El muchacho lanzó una blasfemia, volvió el rostro por encima del hombro, miró hacia atrás con ojos llenos de furia y giró, rabioso, el volante para realizar un cambio de sentido aprovechando una bocacalle cercana. Una vez más, hizo sonar escandalosamente la bocina y pasó rozando varios coches y toda una bandada de zumbantes vespas.

—No tengo ni idea de por qué de repente estamos aquí —masculló el taxista apretando los dientes—. De verdad que no tengo ni idea.

—Oh, venga ya...

—No, no —se defendió el conductor—, créame. No intentaba robarle ni nada parecido. Mire, voy a parar el contador —diciendo esto, dio un golpe que dejó una huella de violencia en el taxímetro, pero también lo detuvo—. Me he perdido, pero no sé por qué.

—¿Andas ya pensando en Tiburtina?

—¡Oh, eso! No, qué va. Allí estoy solo en espíritu.

—Eres el primer taxista que conozco que se ha perdido en el camino desde el aeropuerto hasta la ciudad —se regodeó Júpiter—. De verdad, toda una novedad.

—Me alegro de que se lo pase usted tan estupendamente en mi coche. Recomiéndeme a sus amistades.

Hasta entonces, Júpiter había creído saber con bastante exactitud dónde se encontraban: probablemente en algún punto cercano a Via Pellegrino, no muy lejos de Campo dei Fiori; pero en ese momento el paisaje que les rodeaba le resultaba completamente desconocido. Desde su abrupto cambio de sentido, el taxista había tomado dos curvas para perderse aún más en una maraña de callejuelas del casco viejo, cada vez más oscuras y estrechas. El taxi se reflejaba en las tenebrosas ventanas formando en su superficie manchas amarillas que se desvanecían rápidamente como un duende frenético.

—Vas demasiado rápido —comentó Júpiter.

—No sé dónde estamos y eso me pone nervioso.

—Así que así es como dan aquí la licencia de taxi, ¿eh?

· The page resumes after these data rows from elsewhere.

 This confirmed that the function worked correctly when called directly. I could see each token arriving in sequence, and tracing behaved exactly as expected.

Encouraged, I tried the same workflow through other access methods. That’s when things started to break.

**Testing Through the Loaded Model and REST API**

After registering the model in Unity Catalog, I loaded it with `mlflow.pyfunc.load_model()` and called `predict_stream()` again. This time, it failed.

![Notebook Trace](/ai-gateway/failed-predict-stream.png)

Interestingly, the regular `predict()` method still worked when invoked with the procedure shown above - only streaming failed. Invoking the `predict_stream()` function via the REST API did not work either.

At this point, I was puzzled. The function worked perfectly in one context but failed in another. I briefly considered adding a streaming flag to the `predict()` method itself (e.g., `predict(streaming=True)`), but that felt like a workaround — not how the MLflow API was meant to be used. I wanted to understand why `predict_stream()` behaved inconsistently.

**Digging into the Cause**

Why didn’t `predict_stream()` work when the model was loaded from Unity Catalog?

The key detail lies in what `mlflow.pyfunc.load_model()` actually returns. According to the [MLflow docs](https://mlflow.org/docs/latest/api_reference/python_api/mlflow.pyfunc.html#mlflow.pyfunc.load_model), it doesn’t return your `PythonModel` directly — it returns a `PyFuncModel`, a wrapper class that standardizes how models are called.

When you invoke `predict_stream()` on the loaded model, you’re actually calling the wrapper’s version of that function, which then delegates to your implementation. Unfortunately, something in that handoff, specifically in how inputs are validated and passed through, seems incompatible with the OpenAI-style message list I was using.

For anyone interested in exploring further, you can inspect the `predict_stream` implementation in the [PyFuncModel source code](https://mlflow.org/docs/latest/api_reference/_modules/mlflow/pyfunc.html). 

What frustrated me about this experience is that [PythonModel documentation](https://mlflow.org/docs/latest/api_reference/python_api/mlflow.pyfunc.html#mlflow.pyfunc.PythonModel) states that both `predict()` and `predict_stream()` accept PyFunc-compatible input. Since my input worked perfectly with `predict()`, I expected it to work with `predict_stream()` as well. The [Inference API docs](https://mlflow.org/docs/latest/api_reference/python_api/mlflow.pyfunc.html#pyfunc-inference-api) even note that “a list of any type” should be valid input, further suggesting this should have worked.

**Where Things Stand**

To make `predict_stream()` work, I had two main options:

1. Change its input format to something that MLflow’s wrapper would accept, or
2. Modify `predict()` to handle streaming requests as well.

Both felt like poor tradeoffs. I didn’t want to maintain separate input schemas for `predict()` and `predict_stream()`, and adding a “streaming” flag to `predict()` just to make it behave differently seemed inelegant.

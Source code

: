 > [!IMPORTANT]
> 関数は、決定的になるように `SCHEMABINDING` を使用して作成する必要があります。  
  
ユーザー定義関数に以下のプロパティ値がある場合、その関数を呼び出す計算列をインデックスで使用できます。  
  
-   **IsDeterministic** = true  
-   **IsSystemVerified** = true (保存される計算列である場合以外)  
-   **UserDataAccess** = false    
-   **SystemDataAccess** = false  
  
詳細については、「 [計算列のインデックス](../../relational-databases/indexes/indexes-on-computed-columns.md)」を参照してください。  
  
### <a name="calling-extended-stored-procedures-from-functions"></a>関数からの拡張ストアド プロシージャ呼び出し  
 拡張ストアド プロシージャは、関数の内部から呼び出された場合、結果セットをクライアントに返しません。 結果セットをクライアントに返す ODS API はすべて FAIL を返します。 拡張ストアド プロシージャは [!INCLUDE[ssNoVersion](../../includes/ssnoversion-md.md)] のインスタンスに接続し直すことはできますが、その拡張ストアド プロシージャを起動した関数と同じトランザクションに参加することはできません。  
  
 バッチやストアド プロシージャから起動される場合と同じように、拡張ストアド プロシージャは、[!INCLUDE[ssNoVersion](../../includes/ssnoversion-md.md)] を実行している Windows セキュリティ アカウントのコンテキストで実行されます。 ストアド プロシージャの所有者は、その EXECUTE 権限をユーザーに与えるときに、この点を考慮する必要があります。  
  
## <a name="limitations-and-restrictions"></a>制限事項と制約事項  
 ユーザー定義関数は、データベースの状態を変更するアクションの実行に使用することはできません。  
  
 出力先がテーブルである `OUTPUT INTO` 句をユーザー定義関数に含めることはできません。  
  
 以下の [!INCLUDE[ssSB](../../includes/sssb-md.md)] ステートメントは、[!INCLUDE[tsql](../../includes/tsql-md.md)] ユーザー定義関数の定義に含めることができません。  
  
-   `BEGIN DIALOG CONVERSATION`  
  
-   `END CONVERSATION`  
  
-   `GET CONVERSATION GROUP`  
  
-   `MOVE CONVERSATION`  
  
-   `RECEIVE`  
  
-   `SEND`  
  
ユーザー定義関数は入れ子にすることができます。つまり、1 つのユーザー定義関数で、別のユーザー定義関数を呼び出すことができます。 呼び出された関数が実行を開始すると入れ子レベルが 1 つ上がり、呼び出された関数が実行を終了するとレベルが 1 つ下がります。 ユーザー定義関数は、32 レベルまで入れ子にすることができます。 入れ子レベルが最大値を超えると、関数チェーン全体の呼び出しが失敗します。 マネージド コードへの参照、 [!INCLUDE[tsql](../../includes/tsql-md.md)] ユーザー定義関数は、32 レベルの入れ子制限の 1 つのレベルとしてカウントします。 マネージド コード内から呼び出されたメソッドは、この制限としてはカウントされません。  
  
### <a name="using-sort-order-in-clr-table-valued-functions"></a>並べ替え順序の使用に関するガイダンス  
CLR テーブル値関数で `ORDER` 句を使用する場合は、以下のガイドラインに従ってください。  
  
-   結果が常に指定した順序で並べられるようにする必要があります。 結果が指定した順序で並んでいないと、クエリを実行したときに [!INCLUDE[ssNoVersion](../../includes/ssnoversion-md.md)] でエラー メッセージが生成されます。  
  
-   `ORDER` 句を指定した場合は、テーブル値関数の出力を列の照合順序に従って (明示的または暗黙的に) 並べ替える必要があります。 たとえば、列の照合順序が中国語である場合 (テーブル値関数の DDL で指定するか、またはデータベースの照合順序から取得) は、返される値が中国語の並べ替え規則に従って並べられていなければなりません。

—Ríase todo lo que quiera, pero créame si le digo que esto no me había pasado nunca. Jamás.

—Sí, claro.

—He girado en la curva, y entonces ya sabía exactamente dónde estábamos, pero ahora... —se arrancó el gorro de la cabeza y se enjugó el sudor de la frente.

Júpiter suspiró y miró por la ventanilla.

—Llévame a esa iglesia de alguna forma.

El taxi vagabundeó un par de minutos por estrechas callejuelas desde las que apenas podía vislumbrarse el cielo, y por plazas en las que murmuraban fuentes solitarias. En todo este tiempo no se cruzaron con una sola persona; excepto en una ocasión en que, tras las rejas de una cochera, se vislumbró medio oculta una figura encorvada, cubierta con una capucha oscura. La cabeza se inclinaba tan pronunciadamente hacia el suelo que era imposible ver su rostro. Casi parecía como si estuviera besando el suelo, como parte de algún arcaico ritual de bienvenida.